• Stored data:
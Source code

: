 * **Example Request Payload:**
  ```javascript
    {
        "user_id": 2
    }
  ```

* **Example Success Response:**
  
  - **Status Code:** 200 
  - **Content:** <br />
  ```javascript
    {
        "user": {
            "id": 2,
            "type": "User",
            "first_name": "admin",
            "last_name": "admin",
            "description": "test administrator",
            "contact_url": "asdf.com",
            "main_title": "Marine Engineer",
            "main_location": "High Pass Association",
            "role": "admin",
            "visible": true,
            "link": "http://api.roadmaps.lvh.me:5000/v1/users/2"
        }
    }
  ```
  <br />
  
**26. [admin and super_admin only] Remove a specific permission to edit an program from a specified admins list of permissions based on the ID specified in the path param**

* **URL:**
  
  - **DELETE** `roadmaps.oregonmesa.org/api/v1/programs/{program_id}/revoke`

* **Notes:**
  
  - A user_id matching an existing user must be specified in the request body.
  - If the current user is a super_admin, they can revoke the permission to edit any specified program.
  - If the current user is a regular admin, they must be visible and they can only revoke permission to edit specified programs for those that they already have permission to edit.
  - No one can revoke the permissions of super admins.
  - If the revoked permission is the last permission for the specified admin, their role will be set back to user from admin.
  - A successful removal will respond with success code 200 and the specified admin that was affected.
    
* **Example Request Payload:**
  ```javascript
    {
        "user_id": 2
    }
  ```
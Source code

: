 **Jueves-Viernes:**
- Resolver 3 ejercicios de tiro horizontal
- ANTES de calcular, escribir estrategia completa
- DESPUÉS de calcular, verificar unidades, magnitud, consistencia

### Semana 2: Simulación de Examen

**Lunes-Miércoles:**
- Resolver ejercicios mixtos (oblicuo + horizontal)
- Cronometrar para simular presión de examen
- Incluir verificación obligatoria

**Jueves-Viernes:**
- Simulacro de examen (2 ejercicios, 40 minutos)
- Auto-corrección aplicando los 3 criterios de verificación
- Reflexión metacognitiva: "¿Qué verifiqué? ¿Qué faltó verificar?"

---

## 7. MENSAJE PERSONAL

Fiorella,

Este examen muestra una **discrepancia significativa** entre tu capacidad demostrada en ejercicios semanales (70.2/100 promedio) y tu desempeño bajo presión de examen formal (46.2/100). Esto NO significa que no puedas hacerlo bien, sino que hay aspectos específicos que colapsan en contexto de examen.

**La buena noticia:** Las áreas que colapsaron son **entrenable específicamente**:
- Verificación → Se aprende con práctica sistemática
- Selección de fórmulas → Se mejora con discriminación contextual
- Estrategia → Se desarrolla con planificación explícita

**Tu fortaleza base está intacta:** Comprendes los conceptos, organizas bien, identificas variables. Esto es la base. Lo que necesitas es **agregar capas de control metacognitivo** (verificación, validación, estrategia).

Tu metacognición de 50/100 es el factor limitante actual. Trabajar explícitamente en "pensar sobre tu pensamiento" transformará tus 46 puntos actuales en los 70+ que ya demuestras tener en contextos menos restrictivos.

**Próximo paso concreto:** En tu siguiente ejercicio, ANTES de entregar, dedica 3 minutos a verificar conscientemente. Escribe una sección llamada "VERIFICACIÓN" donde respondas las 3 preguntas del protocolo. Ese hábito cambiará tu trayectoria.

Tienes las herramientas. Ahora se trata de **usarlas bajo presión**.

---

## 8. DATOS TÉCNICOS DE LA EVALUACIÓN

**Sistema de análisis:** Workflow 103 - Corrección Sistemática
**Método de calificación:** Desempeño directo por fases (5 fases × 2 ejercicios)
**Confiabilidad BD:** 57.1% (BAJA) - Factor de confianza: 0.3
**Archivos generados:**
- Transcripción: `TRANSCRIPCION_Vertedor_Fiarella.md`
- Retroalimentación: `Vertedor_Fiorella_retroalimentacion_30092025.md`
==
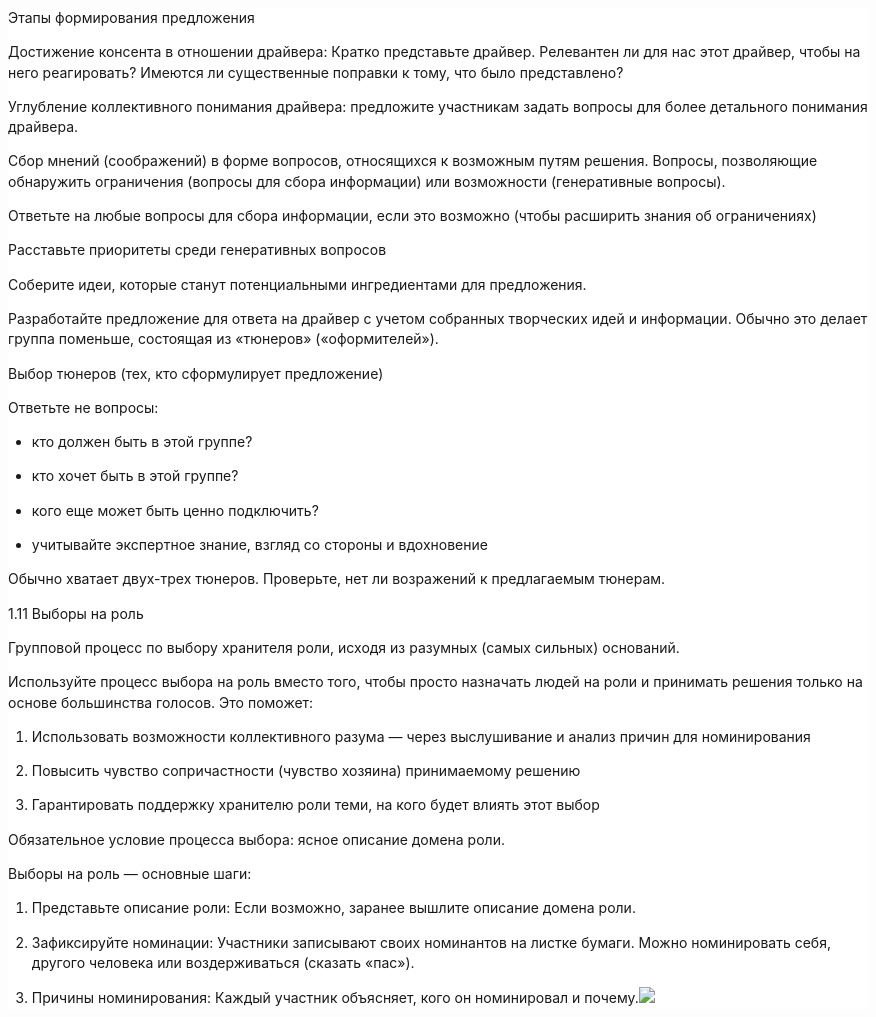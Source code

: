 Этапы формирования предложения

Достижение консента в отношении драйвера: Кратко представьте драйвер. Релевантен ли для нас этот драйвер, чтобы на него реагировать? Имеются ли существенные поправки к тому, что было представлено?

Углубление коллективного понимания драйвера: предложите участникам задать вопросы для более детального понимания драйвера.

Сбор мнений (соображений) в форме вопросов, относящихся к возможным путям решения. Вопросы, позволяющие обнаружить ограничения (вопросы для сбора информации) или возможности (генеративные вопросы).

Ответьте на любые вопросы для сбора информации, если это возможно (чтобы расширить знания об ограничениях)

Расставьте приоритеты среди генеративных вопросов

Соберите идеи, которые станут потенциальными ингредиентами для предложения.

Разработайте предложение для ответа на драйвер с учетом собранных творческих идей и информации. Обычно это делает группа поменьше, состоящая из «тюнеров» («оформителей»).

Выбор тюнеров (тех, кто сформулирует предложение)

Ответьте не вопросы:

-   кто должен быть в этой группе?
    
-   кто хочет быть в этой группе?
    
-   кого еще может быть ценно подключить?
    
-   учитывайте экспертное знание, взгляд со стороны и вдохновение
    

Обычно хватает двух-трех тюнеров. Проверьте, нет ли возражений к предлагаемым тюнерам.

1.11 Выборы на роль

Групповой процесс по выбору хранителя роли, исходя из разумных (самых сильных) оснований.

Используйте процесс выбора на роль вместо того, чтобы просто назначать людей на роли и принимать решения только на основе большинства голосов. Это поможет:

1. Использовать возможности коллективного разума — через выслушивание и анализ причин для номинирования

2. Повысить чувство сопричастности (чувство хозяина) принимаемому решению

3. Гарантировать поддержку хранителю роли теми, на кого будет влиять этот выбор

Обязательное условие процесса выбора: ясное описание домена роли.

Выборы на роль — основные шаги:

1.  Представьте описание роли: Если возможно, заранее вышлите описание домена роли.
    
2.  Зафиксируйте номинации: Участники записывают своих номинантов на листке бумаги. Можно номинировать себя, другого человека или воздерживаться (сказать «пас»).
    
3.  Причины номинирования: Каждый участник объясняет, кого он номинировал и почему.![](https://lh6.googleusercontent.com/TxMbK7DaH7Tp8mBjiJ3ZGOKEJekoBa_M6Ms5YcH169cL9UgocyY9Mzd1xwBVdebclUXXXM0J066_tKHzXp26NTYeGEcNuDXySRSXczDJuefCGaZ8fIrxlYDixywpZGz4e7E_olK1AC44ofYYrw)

• What you need to do:
Reprint exactly the lines above that start at the one with "вышлите описание домена роли." and end at the one with "Зафиксируйте номинации: Участники", keeping both and adding none.

• Exercise answer:
1.  Представьте описание роли: Если возможно, заранее вышлите описание домена роли.
    
2.  Зафиксируйте номинации: Участники записывают своих номинантов на листке бумаги. Можно номинировать себя, другого человека или воздерживаться (сказать «пас»).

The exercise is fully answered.